» TASK DETAILS: Print every line of the listing exactly, please.
[[ EXERCISE DATA, beginning ]]
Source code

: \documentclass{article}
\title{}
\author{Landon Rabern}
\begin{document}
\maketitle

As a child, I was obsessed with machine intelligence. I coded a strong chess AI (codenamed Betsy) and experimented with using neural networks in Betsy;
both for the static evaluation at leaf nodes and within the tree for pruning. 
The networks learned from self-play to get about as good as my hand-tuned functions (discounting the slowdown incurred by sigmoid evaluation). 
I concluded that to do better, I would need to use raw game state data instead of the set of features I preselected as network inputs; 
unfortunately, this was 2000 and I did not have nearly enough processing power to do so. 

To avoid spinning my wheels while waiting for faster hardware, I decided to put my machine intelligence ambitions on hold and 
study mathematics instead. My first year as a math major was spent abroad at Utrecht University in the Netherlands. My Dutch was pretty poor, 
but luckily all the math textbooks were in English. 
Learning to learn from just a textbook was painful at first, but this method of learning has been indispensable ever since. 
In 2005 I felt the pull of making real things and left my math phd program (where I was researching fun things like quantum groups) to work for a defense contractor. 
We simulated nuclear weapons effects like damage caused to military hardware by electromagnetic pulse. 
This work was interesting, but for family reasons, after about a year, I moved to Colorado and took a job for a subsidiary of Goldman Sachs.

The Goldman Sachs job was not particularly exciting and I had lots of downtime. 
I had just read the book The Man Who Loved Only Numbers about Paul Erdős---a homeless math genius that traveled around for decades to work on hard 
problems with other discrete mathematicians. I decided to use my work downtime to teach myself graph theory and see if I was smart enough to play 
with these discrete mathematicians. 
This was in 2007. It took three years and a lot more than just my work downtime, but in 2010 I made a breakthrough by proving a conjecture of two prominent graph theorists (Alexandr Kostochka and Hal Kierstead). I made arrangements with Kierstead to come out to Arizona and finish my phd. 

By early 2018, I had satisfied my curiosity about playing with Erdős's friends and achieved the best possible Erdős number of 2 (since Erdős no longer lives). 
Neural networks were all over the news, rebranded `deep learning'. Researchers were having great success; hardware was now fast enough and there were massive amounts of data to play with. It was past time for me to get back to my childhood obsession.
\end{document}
[[ EXERCISE DATA, end ]]
» RESULT FOR THIS TASK:
Source code

: \documentclass{article}
\title{}
\author{Landon Rabern}
\begin{document}
\maketitle

As a child, I was obsessed with machine intelligence. I coded a strong chess AI (codenamed Betsy) and experimented with using neural networks in Betsy;
both for the static evaluation at leaf nodes and within the tree for pruning. 
The networks learned from self-play to get about as good as my hand-tuned functions (discounting the slowdown incurred by sigmoid evaluation). 
I concluded that to do better, I would need to use raw game state data instead of the set of features I preselected as network inputs; 
unfortunately, this was 2000 and I did not have nearly enough processing power to do so. 

To avoid spinning my wheels while waiting for faster hardware, I decided to put my machine intelligence ambitions on hold and 
study mathematics instead. My first year as a math major was spent abroad at Utrecht University in the Netherlands. My Dutch was pretty poor, 
but luckily all the math textbooks were in English. 
Learning to learn from just a textbook was painful at first, but this method of learning has been indispensable ever since. 
In 2005 I felt the pull of making real things and left my math phd program (where I was researching fun things like quantum groups) to work for a defense contractor. 
We simulated nuclear weapons effects like damage caused to military hardware by electromagnetic pulse. 
This work was interesting, but for family reasons, after about a year, I moved to Colorado and took a job for a subsidiary of Goldman Sachs.

The Goldman Sachs job was not particularly exciting and I had lots of downtime. 
I had just read the book The Man Who Loved Only Numbers about Paul Erdős---a homeless math genius that traveled around for decades to work on hard 
problems with other discrete mathematicians. I decided to use my work downtime to teach myself graph theory and see if I was smart enough to play 
with these discrete mathematicians. 
This was in 2007. It took three years and a lot more than just my work downtime, but in 2010 I made a breakthrough by proving a conjecture of two prominent graph theorists (Alexandr Kostochka and Hal Kierstead). I made arrangements with Kierstead to come out to Arizona and finish my phd. 

By early 2018, I had satisfied my curiosity about playing with Erdős's friends and achieved the best possible Erdős number of 2 (since Erdős no longer lives). 
Neural networks were all over the news, rebranded `deep learning'. Researchers were having great success; hardware was now fast enough and there were massive amounts of data to play with. It was past time for me to get back to my childhood obsession.
\end{document}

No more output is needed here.